The Sunday between Christmas and New Year's Day (if there is one) is "Holy Family Sunday" in my religious tradition. Every third year, the Gospel reading retells the story of the almost-teenaged Jesus being "lost" for a weekend.
I just love that story.
One might think his parents would have been just a tad, I don't know, *overprotective* of this child, what with angels and shepherds and Magi and astral phenomena and that sort of thing. At least, *I* could imagine myself reacting that way to those happenings.
And yet his parents lose him. For a whole day, they figure he's off with relatives, probably doing normal almost-teenaged-boy things. (Is there such a category, though?)
Once they discover they can't find him, they race back to Jerusalem and hunt for him. For a couple of days. To no avail.
Finally, "on the third day," they show up at 'church' -- well, their equivalent of it, anyway. They *finally* go to the Temple, I would suppose, to pray.
It's taken them three days to get to church, in a crisis. Of course, as the story goes, that's where he's been all along.
And then his mother blames *him* ("Why have YOU done THIS to US???" Can't you just see her wagging her finger at him?) -- as if the parents had nothing at all to do with the potentially dire, and even perhaps, life-threatening situation.
Ah, parents!
Perhaps because of the frontal attack, or perhaps because he was a normal almost-teenaged boy (is there such a creature?), Jesus responds in a typically teenaged, bratty way (I figure it was the Ancient Near East equivalent of, "Chill, Dudes! What's the problem?").
That's the Holy Family.
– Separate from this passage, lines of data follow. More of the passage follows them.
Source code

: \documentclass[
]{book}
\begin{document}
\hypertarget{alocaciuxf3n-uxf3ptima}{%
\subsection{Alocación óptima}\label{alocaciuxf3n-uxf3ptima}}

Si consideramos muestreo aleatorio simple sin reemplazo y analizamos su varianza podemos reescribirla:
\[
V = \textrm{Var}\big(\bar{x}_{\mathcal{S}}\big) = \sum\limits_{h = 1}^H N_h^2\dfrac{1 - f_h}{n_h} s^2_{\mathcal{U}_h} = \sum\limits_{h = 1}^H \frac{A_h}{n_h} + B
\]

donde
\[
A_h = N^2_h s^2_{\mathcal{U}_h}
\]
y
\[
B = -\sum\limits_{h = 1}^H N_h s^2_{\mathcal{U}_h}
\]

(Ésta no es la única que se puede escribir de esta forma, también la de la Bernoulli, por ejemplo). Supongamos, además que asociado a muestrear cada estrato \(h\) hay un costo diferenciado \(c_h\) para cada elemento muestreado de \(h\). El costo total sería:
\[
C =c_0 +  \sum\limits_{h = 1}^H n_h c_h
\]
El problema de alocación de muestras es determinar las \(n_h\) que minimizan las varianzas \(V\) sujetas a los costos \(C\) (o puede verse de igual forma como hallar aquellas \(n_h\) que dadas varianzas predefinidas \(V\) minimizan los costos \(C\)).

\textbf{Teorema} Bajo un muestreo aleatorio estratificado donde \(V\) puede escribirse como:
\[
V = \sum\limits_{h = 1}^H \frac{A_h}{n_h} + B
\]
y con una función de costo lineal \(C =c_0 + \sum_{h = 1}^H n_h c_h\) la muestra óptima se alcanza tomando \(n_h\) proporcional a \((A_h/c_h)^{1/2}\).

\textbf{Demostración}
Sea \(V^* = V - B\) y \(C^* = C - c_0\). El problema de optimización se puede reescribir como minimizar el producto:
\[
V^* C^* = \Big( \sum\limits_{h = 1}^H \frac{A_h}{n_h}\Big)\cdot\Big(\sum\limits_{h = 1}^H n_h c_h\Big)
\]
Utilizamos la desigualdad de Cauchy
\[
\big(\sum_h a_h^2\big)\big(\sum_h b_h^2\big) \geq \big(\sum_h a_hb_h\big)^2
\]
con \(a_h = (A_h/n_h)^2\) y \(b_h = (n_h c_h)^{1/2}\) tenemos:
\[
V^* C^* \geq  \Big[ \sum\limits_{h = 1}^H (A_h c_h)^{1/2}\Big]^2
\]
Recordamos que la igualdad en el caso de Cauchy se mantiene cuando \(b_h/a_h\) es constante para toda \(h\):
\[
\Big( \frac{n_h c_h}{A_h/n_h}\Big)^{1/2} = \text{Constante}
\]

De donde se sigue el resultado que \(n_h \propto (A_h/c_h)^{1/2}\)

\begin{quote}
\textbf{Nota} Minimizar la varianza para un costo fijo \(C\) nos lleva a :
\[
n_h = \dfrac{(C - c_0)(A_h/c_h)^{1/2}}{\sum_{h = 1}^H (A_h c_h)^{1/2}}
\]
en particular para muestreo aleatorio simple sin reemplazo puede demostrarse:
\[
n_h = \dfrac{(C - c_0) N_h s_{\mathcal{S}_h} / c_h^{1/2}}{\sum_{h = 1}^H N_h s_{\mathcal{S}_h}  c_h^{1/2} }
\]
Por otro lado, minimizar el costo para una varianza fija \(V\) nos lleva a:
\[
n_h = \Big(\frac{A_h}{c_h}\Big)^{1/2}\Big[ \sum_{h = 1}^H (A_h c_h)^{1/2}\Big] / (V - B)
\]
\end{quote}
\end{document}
A pretty goofy family, if you ask me.
Goofiness is no bar against holiness. Hooray!
This is really good news for anyone whose own family might be characterized in the slightest as being a bit "off," shall we say.
This year I was especially delighted to realize that it had taken Mary and Joseph three whole days to get to the place of prayer while they were in the midst of their upset and anxiety.
When all else fails, follow directions, eh?
It's nice to know we're all cut from the same cloth!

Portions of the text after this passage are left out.